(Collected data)

= Beginning of Section =

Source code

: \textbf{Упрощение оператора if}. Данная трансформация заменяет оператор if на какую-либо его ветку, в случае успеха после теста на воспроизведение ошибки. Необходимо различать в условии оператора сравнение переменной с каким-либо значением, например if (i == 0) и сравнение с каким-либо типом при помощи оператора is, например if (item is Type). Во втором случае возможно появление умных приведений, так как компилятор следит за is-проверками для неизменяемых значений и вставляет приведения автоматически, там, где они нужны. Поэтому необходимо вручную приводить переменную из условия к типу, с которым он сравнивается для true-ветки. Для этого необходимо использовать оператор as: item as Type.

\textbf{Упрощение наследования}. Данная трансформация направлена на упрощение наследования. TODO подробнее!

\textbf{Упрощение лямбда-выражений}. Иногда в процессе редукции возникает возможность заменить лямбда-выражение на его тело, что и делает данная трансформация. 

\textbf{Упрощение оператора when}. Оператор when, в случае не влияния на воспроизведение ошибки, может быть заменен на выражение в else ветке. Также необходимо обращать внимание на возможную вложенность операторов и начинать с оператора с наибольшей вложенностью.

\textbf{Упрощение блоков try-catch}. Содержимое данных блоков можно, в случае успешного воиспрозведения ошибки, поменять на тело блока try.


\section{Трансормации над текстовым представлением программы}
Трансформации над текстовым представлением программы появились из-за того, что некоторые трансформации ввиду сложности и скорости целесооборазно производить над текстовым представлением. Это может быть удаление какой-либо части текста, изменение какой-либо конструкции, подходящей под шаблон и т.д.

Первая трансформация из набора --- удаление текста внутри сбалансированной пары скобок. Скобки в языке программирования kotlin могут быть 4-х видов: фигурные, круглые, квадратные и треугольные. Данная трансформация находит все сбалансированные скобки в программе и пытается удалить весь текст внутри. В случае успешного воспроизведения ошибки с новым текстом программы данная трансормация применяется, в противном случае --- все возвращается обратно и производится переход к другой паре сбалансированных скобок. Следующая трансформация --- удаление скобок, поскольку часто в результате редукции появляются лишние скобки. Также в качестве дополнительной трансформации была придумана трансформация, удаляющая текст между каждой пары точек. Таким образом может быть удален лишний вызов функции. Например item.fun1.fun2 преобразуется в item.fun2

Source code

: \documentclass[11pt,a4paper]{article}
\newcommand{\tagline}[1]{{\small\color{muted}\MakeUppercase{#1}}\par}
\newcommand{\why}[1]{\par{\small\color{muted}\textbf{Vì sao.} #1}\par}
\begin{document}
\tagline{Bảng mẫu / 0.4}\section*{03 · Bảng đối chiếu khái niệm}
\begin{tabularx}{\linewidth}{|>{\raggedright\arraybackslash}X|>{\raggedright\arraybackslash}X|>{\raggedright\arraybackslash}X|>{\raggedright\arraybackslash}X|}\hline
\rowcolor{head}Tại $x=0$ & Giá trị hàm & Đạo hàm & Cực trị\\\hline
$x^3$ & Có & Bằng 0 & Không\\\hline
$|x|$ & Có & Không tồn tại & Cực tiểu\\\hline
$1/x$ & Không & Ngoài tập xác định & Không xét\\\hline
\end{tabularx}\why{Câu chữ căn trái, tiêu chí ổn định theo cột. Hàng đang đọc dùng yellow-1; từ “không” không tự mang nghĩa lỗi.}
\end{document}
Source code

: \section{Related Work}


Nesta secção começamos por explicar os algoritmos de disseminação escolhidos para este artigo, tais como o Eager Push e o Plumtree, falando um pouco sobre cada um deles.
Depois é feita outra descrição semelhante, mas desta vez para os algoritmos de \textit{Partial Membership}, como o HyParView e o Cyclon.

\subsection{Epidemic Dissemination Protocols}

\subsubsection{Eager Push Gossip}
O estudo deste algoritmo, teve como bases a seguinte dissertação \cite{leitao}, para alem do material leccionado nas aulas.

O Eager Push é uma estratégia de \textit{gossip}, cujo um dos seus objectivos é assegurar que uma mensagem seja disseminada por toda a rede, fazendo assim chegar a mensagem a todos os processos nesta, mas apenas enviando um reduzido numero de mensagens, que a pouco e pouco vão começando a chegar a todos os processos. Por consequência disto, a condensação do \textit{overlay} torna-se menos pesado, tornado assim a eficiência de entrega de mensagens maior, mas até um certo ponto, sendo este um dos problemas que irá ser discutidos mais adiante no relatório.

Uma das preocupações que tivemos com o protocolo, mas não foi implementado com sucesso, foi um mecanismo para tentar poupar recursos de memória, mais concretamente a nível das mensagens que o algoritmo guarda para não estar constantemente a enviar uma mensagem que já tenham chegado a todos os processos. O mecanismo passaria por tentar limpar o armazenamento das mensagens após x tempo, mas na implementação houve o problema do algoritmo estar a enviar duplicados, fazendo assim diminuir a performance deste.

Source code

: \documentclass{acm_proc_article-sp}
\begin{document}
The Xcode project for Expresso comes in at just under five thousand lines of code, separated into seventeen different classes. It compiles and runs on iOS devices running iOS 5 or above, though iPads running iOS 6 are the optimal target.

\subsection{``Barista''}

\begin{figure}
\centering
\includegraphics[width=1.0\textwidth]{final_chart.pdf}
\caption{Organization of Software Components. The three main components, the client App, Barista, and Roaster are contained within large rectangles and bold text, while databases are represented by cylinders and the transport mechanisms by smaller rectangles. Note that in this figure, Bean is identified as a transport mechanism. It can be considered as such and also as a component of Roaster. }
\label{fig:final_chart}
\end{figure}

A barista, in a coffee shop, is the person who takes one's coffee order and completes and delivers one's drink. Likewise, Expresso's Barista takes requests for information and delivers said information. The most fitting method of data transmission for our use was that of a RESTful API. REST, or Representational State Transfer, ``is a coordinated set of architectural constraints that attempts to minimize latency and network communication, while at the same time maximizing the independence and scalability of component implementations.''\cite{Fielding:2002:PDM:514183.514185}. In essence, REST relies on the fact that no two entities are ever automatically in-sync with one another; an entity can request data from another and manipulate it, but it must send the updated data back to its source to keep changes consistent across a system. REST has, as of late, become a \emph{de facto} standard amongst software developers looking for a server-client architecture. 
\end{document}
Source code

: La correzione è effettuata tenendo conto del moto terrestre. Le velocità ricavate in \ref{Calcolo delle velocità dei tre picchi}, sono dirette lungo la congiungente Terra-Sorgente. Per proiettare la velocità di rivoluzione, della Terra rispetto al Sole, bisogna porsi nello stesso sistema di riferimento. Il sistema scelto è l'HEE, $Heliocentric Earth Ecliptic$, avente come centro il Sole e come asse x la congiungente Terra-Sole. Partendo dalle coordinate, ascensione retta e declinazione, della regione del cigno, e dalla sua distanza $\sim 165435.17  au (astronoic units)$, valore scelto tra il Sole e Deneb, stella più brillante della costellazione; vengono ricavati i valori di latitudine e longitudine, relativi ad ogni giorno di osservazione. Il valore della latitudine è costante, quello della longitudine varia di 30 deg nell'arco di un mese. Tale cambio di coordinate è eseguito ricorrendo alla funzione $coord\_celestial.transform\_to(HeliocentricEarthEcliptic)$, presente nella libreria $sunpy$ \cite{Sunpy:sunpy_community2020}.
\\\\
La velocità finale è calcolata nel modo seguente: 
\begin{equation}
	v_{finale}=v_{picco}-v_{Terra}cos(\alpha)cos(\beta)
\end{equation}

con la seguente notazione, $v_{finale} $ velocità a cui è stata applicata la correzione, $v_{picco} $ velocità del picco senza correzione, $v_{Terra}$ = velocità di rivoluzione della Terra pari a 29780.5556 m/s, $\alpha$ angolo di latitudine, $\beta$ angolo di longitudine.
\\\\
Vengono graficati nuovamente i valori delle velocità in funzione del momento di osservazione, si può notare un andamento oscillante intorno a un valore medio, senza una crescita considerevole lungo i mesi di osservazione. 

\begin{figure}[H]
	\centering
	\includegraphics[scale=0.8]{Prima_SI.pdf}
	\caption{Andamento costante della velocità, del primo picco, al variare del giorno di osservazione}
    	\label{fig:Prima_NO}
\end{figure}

= End of Section =

- [Exercise]: Would you output, from the records above, exactly the run of lines that starts at the line containing "tại & Cực tiểu\\\hline" and ends at the line containing "Depois é feita", and only that run?

- [Result of the exercise]:
$|x|$ & Có & Không tồn tại & Cực tiểu\\\hline
$1/x$ & Không & Ngoài tập xác định & Không xét\\\hline
\end{tabularx}\why{Câu chữ căn trái, tiêu chí ổn định theo cột. Hàng đang đọc dùng yellow-1; từ “không” không tự mang nghĩa lỗi.}
\end{document}
Source code

: \section{Related Work}


Nesta secção começamos por explicar os algoritmos de disseminação escolhidos para este artigo, tais como o Eager Push e o Plumtree, falando um pouco sobre cada um deles.
Depois é feita outra descrição semelhante, mas desta vez para os algoritmos de \textit{Partial Membership}, como o HyParView e o Cyclon.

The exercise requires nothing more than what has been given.